Entrepreneurs gear up for trouble
Young businesspeople expect a worsening of the economic climate – but they are also convinced of being able to weather the turmoil.
The Association of Young Entrepreneurs said yesterday (Tues) it interviewed 2,200 self-employed Austrians in the past weeks. Around seven in 10 of them expect a new crisis but only two per cent fear being incapable of getting through it.
The interviewed businesspeople – who are all younger than 40 – also identified personal savings and subsidies as their main funds. The new survey reveals that 77 per cent of them said restrictions in borrowing money from banks were the biggest hurdle in starting a business.
Almost 30,000 companies are established in Austria each year. KSV 1870 (KSV), an organisation for the protection of creditors, said last month that the number of Austrian business bankruptcies declined by eight per cent from 2010 to 2011 when 5,856 firms went bust. KSV stressed that this development represented a decrease of 15 per cent. KSV said it did not expect an increase this year. The association announced: “Politics and the EU (European Union) might suffer a crisis at the moment, but not the domestic economy.”
KSV’s figures also reveal that the number of private bankruptcies shot up by more than six per cent from 2010 to 2011 when nearly 9,600 Austrians declared themselves broke. Lower Austria recorded the strongest rise of private bankruptcies in 2011 at 22 per cent. Lower Austria is located in the north-east of the country. It is Austria’s most populous province.
The Association of Young Entrepreneurs’ investigation came shortly after a poll by OGM showed that 14 per cent of Austrian businessmen feared a crisis scenario for 2012. Thirty-nine per cent said they braced themselves for volatile developments while 38 per cent explained they expected the domestic economy to achieve solid growth. Only four per cent said the Austrian economy would rapidly grow in 2012.
The Viennese Institute for Economic Research (WIFO) said last month that it expected the Austrian gross domestic product (GDP) to rise by 0.4 per cent from 2011 to 2012. Only in September, WIFO predicted a growth rate twice as high. WIFO also said in December that the average GDP of the Eurozone’s 17 member states would not achieve any growth in 2012 – a year which could, according to the research group, feature periods of recession.

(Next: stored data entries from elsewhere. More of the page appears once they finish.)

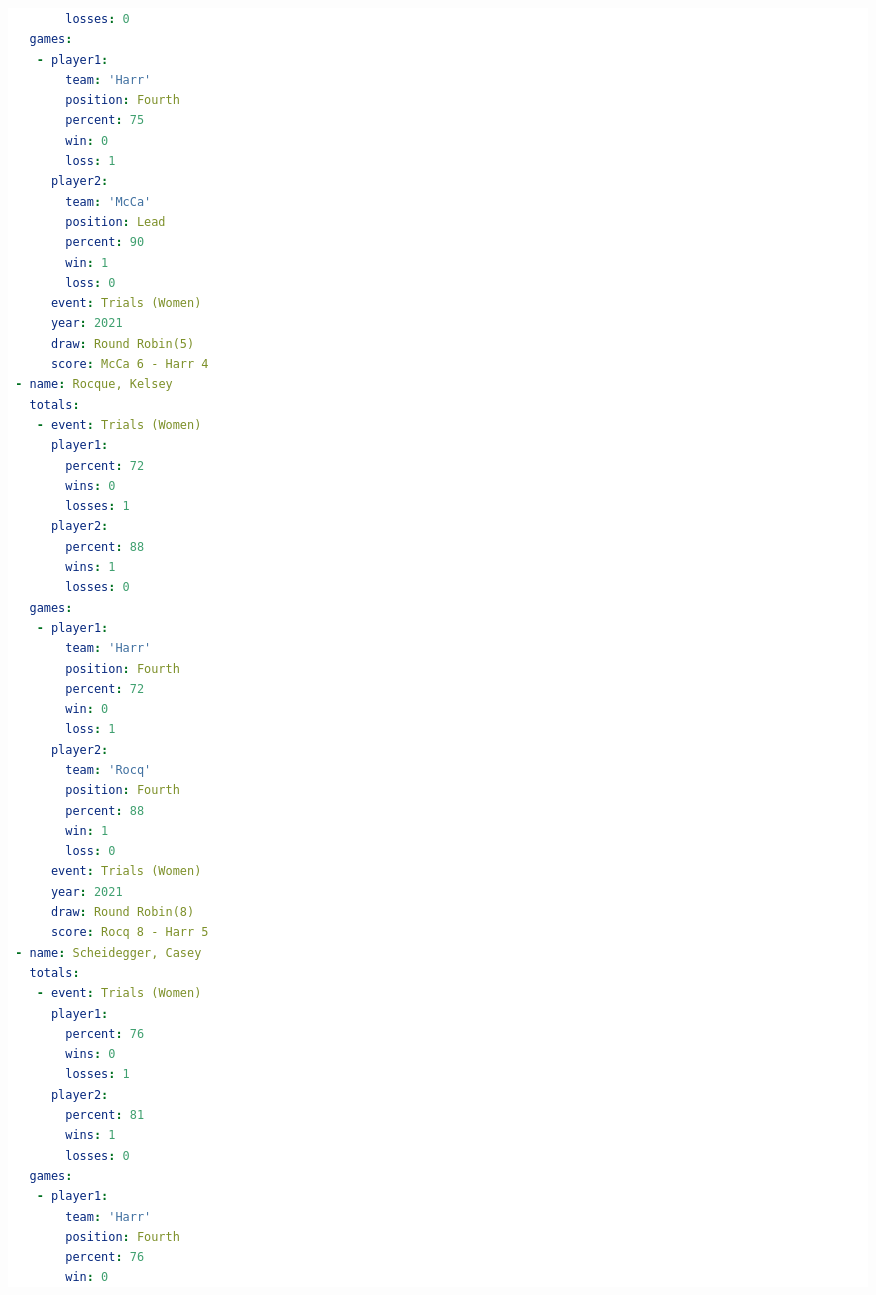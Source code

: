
 ```yaml
        losses: 0
   games:
    - player1:
        team: 'Harr'
        position: Fourth
        percent: 75
        win: 0
        loss: 1
      player2:
        team: 'McCa'
        position: Lead
        percent: 90
        win: 1
        loss: 0
      event: Trials (Women)
      year: 2021
      draw: Round Robin(5)
      score: McCa 6 - Harr 4
 - name: Rocque, Kelsey
   totals:
    - event: Trials (Women)
      player1:
        percent: 72
        wins: 0
        losses: 1
      player2:
        percent: 88
        wins: 1
        losses: 0
   games:
    - player1:
        team: 'Harr'
        position: Fourth
        percent: 72
        win: 0
        loss: 1
      player2:
        team: 'Rocq'
        position: Fourth
        percent: 88
        win: 1
        loss: 0
      event: Trials (Women)
      year: 2021
      draw: Round Robin(8)
      score: Rocq 8 - Harr 5
 - name: Scheidegger, Casey
   totals:
    - event: Trials (Women)
      player1:
        percent: 76
        wins: 0
        losses: 1
      player2:
        percent: 81
        wins: 1
        losses: 0
   games:
    - player1:
        team: 'Harr'
        position: Fourth
        percent: 76
        win: 0
```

Pollster Imas found in October that a majority of 52 per cent of Austrians expected the Eurozone debt crisis to have effects on their lives. Another 18 per cent told the public opinion agency they already felt affected by the negative economic developments. Only 17 per cent said they were not bracing for an impact on their personal or professional lives. Asked whether the struggle of the Eurozone to remain competitive might affect the economic power of Austria, 42 per cent said the damage was already done. Around 34 per cent predicted negative effects on the domestic economy while just 10 per cent ruled out any impact.